Facebook y Twitter hierven. Allí es posible encontrar, en cuestión de días, de horas y hasta de minutos, eco a convocatorias ciudadanas plausibles; en esos sistemas aflora, con facilidad pasmosa, el sentido común, la mayoría de las veces contrario a la sinrazón de Estado que padecemos y que es, en el fondo, fachada de una razón meramente financiera, cauce para negocios lícitos o no tanto. Al igual que otros, el llamado a juntar un millón de firmas en demanda de la renuncia de Felipe Calderón a su cargo malhabido ha sido muy exitoso: en cosa de 20 días ha recibido cerca de 140 mil adhesiones.
El éxito –incluso mayor al que tuvo el exhorto a boicotear esa inmundicia ética y fiscal llamada Teletón– es un pálido reflejo de los agravios perpetrados por el político michoacano en 37 meses de ejercicio autoritario, depredador, insensible y torpe del poder. En ese lapso, Calderón no ha cumplido nada de lo que prometió y, en cambio, ha llevado al país a simas sin precedentes de violencia, miseria, arbitrariedad, corrupción, desempleo y, en suma, desesperanza. El calderonato se ha conducido con mala fe y mendacidad desde que era candidatura inflada, luego impuesta en Los Pinos por los poderes constitucionales y por los fácticos; a esas características se agrega la subsecuente inoperancia presidencial, que ha desembocado en catástrofe y que da motivo de alarma y exasperación hasta entre las filas de quienes lo pusieron. La petición de renuncia está, pues, plenamente justificada y en el país pululan los motivos para desear una abreviación de esta desventura sexenal.
El dinamismo y la fluidez de la circunstancia hacen pensar que muchas cosas antes impensables son, hoy en día, posibles: puede ser que no pase nada pero podría ocurrir, también, que una iniciativa en principio aislada y poco relevante en términos demográficos se volviera una bola de nieve y que fuésemos testigos de una dimisión presidencial bajo la presión de un clamor social generalizado.
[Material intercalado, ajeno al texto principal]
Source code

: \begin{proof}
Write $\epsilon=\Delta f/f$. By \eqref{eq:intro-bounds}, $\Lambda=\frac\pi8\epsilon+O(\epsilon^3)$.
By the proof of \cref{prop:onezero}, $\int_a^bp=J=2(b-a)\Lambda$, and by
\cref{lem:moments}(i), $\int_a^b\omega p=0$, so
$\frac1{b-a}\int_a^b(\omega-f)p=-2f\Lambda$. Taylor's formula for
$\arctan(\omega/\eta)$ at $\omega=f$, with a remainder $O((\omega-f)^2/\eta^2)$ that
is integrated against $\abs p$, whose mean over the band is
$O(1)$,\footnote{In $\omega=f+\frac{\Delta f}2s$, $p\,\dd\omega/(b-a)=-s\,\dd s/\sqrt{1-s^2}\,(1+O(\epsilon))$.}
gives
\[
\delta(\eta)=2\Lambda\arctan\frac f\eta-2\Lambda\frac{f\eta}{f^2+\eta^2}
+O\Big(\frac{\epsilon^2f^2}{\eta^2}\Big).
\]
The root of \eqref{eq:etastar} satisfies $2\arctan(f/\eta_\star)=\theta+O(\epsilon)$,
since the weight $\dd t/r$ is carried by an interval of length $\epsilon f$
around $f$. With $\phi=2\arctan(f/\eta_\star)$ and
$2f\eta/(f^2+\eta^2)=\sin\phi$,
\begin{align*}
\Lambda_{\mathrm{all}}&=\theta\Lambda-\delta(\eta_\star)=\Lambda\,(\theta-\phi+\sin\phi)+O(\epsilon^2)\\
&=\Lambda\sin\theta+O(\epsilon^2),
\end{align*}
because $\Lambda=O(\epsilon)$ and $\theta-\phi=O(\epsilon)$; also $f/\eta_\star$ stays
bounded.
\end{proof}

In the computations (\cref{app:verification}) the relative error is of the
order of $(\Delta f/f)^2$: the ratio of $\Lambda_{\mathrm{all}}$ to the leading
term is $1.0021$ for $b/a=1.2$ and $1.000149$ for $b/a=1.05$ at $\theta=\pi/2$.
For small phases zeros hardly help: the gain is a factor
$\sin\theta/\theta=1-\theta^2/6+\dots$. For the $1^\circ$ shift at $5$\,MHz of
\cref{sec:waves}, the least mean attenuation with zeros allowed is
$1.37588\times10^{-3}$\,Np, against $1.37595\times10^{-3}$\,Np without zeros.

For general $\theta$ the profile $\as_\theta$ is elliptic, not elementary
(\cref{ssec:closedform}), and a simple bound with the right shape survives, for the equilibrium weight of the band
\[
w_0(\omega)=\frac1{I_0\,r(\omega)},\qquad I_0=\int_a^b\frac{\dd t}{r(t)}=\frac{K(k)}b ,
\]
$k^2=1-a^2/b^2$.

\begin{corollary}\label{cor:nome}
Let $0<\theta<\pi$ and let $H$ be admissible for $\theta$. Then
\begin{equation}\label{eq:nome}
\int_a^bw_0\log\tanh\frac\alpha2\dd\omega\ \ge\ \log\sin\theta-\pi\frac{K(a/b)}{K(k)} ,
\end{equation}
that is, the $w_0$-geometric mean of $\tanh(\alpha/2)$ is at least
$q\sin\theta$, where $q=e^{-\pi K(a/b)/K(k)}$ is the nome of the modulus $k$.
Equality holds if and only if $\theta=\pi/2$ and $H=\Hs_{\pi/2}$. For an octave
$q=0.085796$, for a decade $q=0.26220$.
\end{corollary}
Que renuncie Calderón. Sea. Imaginémoslo. Y después, por ejemplo, algo así: la negociación acelerada –uno quiere pensar que aún no ha ocurrido o que no está ocurriendo– entre los verdaderos capos de los poderes fácticos y el remplazo del defenestrado por un nuevo consejero delegado de los verdaderos mandantes, es decir, de la oligarquía mediática, política y empresarial, con el apelativo que gusten: Gómez Mont, Ortiz Mayagoitia o Manlio Fabio, o cualquier otro; de esa forma, el poder real se habría liberado de un lastre, obtendría una oportunidad de oro para ensayar su recomposición y dejaría a la sociedad fascinada con un triunfo de humo, con un desahogo en falso tras del cual el único cambio sería el del nombre del ocupante de Los Pinos. Claro que los sucesos también podrían tomar un curso distinto al sugerido.
Sin afán de minimizar el saldo horroroso del calderonato, no debiera olvidarse que hay vías de acción más sustanciales que un recambio presidencial: el desarrollo de formas perdurables de organización de la sociedad para que ésta pueda hacer realidad, en cualquier circunstancia, y sea quien sea el gerente en turno, el precepto del artículo 39 constitucional: La soberanía nacional reside esencial y originariamente en el pueblo. Todo poder público dimana del pueblo y se instituye para beneficio de éste. El pueblo tiene en todo tiempo el inalienable derecho de alterar o modificar la forma de su gobierno
. En otros términos: en ausencia de un tejido organizativo sólido que garantice, desde abajo, el control de los ciudadanos sobre las instituciones –poderes de la Unión, gubernaturas, entidades autónomas, partidos...–, un recambio presidencial no garantiza, por sí mismo, que se instauren las condiciones para reconstruir el país de la situación ruinosa en que lo han dejado los gobiernos de la mafia político-empresarial que se han sucedido de 1988 en adelante.
Reflexiones aparte, la renuncia de Calderón sería un motivo de alivio, y hasta de alborozo, para muchos millones de mexicanos, y también podría ser que con ella se presentara la posibilidad de empezar a reparar el magno desbarajuste que ha provocado.